## Task item
Where in the data does the word "você" appear? Find those lines and copy them.

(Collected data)
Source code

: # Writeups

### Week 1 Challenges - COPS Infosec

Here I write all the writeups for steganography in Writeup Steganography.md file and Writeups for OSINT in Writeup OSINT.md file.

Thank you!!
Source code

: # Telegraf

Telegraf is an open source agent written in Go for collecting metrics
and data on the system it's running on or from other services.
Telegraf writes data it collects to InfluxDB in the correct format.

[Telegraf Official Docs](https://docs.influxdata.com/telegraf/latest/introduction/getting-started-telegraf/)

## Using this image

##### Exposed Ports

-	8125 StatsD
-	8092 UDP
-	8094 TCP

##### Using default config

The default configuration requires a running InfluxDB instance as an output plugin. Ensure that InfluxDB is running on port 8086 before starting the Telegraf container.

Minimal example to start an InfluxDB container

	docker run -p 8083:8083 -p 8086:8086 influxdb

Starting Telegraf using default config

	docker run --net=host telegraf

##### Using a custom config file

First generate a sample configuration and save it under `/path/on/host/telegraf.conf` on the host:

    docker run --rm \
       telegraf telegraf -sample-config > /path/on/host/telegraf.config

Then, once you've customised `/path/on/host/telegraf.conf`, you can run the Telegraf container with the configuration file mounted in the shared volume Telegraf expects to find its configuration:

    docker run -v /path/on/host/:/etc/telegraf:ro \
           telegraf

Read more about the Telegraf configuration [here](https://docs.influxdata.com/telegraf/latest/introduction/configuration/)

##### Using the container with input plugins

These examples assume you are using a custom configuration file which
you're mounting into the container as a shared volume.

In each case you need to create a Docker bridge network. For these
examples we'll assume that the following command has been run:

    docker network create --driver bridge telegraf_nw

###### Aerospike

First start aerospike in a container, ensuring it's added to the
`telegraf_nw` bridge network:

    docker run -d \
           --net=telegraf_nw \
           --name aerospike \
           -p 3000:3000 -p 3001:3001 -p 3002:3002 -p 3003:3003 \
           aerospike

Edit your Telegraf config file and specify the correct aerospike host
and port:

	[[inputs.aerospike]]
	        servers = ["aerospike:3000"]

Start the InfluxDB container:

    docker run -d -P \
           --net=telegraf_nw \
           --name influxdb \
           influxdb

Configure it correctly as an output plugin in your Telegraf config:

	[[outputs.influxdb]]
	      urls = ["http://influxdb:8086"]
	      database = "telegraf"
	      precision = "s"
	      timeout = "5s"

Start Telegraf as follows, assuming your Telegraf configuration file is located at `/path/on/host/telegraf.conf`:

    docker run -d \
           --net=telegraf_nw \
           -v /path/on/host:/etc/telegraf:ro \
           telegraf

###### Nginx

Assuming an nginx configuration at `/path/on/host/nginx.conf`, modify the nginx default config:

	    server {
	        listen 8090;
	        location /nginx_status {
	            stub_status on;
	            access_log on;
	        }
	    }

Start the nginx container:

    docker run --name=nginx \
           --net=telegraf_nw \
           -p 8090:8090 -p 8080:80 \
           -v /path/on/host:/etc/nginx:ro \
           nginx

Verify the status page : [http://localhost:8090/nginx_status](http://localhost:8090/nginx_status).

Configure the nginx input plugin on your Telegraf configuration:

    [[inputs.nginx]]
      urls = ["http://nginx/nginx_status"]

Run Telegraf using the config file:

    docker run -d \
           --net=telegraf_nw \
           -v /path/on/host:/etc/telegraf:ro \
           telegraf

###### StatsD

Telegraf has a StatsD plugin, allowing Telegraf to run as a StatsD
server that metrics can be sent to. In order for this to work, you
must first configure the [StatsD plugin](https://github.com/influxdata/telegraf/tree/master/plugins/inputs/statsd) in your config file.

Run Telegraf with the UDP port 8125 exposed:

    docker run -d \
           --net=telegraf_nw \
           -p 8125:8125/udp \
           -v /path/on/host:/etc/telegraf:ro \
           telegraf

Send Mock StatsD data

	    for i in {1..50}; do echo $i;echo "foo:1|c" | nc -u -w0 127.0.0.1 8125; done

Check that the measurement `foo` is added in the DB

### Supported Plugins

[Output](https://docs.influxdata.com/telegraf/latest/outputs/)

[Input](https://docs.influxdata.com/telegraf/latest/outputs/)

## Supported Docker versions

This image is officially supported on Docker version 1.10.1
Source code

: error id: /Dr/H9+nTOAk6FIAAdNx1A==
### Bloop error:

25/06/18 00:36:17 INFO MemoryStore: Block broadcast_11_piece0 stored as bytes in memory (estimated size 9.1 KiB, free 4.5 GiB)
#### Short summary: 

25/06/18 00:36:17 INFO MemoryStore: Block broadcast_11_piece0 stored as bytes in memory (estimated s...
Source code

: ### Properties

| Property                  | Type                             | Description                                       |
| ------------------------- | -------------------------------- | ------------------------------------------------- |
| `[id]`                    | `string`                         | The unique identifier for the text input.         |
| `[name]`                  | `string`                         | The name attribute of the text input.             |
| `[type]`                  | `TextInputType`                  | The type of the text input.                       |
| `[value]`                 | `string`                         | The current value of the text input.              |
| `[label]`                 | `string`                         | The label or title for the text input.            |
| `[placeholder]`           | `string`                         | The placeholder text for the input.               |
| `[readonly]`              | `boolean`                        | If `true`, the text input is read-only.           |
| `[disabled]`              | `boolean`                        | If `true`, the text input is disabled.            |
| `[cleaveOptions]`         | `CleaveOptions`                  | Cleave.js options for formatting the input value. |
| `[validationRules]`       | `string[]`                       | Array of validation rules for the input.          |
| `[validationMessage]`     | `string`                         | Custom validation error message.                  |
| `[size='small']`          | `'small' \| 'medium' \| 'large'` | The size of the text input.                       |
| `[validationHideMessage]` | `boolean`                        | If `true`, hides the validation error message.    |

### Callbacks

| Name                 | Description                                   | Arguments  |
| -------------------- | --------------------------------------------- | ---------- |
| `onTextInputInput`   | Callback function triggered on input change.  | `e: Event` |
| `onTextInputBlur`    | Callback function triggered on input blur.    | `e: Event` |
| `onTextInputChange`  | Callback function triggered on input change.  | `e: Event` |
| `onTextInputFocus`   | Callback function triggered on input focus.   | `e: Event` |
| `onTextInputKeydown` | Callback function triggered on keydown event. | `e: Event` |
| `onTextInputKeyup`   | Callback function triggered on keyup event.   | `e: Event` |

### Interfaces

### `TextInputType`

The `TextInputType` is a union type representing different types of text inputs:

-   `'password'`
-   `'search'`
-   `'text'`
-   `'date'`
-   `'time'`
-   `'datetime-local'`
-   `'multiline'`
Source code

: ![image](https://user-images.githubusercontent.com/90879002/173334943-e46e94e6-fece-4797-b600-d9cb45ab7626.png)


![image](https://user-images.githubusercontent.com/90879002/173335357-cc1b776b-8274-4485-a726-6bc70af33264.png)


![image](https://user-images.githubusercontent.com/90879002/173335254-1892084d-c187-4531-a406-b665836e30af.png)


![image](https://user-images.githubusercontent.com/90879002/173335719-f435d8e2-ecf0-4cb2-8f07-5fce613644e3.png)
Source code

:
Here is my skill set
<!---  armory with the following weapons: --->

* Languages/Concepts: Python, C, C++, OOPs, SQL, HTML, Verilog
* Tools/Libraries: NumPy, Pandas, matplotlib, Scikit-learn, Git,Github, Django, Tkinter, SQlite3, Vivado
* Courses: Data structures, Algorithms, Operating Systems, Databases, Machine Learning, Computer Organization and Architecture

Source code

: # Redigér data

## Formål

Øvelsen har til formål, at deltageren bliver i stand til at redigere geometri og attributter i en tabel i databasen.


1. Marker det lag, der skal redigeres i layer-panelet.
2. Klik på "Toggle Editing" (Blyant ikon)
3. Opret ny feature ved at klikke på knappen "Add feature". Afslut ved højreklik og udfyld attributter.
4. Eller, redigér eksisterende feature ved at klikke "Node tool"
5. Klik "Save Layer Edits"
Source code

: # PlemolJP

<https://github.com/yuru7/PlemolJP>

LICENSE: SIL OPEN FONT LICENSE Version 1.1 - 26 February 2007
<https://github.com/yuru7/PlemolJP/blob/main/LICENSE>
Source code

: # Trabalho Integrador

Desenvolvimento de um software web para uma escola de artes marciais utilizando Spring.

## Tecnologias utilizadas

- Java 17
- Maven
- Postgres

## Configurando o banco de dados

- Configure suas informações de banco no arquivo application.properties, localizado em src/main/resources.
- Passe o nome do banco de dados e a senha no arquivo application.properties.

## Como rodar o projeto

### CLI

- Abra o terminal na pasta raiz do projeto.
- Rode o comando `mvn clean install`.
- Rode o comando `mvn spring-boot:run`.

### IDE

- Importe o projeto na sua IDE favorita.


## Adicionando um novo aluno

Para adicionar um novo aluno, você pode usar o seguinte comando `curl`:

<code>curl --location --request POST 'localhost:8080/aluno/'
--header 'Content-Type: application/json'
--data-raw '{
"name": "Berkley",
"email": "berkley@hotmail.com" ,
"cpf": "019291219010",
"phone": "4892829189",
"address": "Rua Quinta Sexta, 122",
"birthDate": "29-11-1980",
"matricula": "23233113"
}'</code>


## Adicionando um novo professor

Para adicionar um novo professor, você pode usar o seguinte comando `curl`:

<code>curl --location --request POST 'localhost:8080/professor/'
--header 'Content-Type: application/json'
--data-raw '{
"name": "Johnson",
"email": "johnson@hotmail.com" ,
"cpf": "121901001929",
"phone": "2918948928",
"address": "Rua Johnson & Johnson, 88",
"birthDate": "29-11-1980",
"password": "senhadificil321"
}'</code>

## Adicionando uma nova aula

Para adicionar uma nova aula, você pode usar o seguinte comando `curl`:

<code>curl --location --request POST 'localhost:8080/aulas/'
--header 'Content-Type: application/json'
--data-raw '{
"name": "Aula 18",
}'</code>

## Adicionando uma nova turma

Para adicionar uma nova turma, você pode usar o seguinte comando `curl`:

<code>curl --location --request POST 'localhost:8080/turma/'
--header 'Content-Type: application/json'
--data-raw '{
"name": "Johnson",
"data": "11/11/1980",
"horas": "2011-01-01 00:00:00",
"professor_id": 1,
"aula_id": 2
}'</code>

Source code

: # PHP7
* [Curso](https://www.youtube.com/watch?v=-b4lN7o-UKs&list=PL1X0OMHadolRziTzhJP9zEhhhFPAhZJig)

## Response area
Para adicionar um novo aluno, você pode usar o seguinte comando `curl`:
Para adicionar um novo professor, você pode usar o seguinte comando `curl`:
Para adicionar uma nova aula, você pode usar o seguinte comando `curl`:
Para adicionar uma nova turma, você pode usar o seguinte comando `curl`:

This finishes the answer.